The state or local issuer assures repayment through "full faith and credit," but there is a huge difference between them. With Treasuries, full faith and credit means that the U.S. government unconditionally promises to pay all interest and principal, even if it has run the presses 24/7 to print enough money to do so.
General Obligation Bonds, on the other hand, pay interest and principal from taxes that the issuer can levy on its citizens. Income tax, property tax, sales tax, sin tax (cigarettes and booze are examples of these). If there's a way to extract a tithe, a municipality might actually try it.
The "full faith and credit" is the issuer's unconditional promise to pay…unless, um, they can't generate enough tax revenue to do so…or even go bankrupt. And, in fact, that bizarroland phenomenon is starting to happen more and more all over the country.
Anyway, since GO bonds are backed by the full faith and credit, those responsible for the full faith in such credit must approve their issuance.

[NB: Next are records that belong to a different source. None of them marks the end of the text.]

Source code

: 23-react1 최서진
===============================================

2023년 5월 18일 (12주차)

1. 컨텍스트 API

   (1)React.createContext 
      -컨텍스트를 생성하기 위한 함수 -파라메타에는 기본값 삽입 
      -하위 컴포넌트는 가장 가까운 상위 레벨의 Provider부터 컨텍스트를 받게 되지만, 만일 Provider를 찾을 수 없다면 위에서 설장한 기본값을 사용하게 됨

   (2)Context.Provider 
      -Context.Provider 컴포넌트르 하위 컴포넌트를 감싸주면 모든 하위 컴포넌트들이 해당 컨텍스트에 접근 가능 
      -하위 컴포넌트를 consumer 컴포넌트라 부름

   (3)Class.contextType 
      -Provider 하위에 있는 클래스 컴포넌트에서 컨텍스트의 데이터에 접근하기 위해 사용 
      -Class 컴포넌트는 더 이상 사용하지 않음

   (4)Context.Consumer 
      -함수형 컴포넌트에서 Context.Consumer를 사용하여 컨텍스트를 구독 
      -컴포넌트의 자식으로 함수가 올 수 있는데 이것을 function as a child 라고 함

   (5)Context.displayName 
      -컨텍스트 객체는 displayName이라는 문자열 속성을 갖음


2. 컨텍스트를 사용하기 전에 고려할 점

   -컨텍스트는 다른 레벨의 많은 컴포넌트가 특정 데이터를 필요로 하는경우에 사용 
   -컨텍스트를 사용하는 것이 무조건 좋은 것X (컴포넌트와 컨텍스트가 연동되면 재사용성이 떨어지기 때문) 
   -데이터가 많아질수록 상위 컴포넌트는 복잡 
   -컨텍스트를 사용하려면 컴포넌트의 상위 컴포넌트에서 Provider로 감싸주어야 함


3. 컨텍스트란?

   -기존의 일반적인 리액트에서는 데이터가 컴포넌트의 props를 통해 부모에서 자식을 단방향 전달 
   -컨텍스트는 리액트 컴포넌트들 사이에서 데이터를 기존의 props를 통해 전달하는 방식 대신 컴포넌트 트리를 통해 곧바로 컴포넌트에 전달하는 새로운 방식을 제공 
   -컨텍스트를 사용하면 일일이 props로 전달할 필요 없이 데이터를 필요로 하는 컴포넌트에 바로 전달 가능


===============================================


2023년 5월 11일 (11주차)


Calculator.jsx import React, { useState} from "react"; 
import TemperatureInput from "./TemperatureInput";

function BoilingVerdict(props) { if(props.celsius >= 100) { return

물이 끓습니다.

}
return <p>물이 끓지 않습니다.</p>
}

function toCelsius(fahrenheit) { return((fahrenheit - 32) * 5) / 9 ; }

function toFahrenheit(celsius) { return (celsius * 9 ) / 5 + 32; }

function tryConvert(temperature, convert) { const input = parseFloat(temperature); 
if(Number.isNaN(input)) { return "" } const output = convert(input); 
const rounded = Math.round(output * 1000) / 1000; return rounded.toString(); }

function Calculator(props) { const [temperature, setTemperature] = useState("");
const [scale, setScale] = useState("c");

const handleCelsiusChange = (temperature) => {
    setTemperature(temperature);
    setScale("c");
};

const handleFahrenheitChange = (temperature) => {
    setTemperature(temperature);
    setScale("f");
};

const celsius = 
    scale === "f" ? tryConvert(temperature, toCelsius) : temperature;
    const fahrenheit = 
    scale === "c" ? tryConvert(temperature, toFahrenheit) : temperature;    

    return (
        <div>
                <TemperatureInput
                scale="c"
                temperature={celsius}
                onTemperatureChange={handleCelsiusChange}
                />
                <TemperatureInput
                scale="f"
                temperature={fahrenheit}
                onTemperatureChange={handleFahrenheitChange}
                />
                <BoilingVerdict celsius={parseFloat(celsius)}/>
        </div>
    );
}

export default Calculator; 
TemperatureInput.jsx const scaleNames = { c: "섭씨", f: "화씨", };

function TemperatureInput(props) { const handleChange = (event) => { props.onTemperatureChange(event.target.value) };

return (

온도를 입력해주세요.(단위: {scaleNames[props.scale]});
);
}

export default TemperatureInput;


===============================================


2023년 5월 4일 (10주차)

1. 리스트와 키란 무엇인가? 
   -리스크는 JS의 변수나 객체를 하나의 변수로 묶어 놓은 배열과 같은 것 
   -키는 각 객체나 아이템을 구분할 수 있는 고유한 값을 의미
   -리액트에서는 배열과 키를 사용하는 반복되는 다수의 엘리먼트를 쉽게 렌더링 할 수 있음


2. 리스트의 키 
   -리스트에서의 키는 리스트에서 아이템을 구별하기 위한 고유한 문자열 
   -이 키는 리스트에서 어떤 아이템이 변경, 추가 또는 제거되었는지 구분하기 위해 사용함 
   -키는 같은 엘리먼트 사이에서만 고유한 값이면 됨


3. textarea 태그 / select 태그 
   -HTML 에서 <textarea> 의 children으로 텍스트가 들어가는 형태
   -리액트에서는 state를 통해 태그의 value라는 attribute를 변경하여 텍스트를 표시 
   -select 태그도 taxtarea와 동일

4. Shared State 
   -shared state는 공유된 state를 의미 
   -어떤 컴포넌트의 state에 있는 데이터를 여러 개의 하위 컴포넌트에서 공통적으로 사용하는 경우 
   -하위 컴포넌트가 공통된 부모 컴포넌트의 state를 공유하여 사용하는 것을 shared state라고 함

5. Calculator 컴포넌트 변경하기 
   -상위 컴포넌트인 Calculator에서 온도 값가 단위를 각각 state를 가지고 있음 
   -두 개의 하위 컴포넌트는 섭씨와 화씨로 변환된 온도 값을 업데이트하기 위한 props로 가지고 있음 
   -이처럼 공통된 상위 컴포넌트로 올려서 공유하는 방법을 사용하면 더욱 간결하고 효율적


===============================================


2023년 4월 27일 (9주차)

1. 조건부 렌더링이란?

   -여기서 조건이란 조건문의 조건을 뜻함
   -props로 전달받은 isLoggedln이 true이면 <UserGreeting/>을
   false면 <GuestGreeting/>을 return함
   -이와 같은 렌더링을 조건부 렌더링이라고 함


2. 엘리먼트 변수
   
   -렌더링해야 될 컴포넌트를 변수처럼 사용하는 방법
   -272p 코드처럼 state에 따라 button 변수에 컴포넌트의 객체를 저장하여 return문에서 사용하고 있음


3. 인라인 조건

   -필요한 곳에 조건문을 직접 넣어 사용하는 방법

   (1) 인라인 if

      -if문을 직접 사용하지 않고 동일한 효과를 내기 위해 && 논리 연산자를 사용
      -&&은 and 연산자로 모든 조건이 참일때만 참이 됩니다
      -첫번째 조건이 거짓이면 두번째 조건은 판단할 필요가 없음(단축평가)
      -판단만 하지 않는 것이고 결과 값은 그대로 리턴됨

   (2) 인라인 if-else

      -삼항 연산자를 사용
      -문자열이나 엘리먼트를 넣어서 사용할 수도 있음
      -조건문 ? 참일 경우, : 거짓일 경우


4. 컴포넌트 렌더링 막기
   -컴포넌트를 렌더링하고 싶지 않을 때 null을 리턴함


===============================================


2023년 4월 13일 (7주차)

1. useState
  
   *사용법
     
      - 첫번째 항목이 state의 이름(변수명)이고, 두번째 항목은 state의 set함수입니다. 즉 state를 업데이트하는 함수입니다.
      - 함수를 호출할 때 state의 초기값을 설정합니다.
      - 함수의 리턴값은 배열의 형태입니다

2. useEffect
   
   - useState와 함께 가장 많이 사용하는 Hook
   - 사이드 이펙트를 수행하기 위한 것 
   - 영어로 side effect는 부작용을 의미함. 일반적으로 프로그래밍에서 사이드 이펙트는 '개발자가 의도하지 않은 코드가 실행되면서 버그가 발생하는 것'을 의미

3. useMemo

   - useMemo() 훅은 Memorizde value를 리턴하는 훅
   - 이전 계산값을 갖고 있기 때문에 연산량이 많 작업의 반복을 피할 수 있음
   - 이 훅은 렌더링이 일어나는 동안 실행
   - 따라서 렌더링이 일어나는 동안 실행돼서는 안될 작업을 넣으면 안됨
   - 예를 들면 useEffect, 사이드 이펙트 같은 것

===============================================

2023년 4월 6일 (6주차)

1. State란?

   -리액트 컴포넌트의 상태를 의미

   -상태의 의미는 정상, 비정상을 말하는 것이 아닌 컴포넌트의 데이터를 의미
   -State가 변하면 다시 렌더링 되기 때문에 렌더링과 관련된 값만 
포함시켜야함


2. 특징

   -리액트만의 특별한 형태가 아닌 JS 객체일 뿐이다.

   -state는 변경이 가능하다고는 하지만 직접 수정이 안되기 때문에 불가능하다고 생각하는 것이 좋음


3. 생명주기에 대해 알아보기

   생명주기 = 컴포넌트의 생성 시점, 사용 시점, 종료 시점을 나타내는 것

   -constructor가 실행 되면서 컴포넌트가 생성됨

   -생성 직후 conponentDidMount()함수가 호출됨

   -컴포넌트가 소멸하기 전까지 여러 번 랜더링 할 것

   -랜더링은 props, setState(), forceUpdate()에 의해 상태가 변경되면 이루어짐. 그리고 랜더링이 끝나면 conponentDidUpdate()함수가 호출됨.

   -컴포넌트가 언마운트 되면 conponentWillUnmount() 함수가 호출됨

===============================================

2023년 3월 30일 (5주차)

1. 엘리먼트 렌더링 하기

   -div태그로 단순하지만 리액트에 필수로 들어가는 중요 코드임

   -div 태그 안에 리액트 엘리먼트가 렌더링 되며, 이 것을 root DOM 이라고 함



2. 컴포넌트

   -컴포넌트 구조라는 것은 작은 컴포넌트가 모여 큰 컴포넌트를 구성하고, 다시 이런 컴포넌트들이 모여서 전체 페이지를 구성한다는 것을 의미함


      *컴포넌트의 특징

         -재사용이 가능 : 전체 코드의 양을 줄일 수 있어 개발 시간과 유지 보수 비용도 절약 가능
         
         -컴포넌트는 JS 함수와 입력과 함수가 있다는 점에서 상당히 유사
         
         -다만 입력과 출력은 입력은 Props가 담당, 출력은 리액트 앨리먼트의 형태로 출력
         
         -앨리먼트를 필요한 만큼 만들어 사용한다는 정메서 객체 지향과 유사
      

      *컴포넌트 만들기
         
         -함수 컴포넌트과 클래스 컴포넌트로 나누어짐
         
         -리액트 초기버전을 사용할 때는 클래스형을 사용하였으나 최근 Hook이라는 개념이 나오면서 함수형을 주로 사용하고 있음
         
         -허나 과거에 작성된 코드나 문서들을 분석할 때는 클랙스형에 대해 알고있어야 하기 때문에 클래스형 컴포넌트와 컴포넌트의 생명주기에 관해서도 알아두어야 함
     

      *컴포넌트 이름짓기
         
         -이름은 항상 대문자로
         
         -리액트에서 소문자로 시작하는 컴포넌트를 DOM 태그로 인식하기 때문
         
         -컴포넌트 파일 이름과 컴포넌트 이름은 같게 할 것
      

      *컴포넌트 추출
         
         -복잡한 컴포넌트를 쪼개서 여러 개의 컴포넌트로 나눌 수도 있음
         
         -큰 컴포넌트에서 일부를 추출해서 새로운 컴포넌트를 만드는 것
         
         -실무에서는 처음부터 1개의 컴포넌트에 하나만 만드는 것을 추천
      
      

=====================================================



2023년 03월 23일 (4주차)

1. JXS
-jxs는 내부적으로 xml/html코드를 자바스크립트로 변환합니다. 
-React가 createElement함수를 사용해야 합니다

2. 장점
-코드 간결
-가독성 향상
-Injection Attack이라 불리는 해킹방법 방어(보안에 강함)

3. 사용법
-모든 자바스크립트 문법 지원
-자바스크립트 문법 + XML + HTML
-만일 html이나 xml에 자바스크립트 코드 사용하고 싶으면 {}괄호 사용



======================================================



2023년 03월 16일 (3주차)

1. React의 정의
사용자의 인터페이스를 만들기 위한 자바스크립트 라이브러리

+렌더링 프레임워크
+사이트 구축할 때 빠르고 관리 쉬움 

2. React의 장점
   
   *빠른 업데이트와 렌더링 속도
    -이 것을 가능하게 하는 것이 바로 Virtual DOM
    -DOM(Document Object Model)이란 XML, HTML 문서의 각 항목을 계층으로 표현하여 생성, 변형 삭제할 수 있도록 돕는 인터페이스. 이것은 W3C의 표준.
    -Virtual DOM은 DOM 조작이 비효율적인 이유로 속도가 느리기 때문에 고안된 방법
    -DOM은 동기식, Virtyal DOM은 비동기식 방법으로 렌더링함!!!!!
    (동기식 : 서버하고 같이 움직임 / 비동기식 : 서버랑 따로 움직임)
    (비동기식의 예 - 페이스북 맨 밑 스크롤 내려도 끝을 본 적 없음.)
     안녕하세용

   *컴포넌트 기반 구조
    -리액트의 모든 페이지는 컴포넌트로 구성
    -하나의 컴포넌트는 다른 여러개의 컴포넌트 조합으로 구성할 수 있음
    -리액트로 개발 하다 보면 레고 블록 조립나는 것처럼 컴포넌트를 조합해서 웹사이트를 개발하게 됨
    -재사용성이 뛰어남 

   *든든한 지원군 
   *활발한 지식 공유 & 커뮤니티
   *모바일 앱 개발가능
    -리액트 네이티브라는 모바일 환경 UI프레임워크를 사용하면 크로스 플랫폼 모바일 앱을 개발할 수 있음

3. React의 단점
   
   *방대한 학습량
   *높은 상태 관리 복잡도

And who might those be? The citizens of the locality that is issuing them. That would be you.
In contrast, Revenue bonds do not offer any full faith and credit comfort. Payment on these bonds comes from the revenue generated from what the bonds were used to create. Bonds to build a toll bridge are a good example. The issuer can estimate fairly accurately the revenue that will be generated from the tolls, and then it's up to the investor to decide if that revenue will be sufficient to service the debt.
A hybrid mutt formed from both of these concepts is a double-barreled bond (there we go), which is backed by both taxes and revenues. Think of a county beach that charges admission.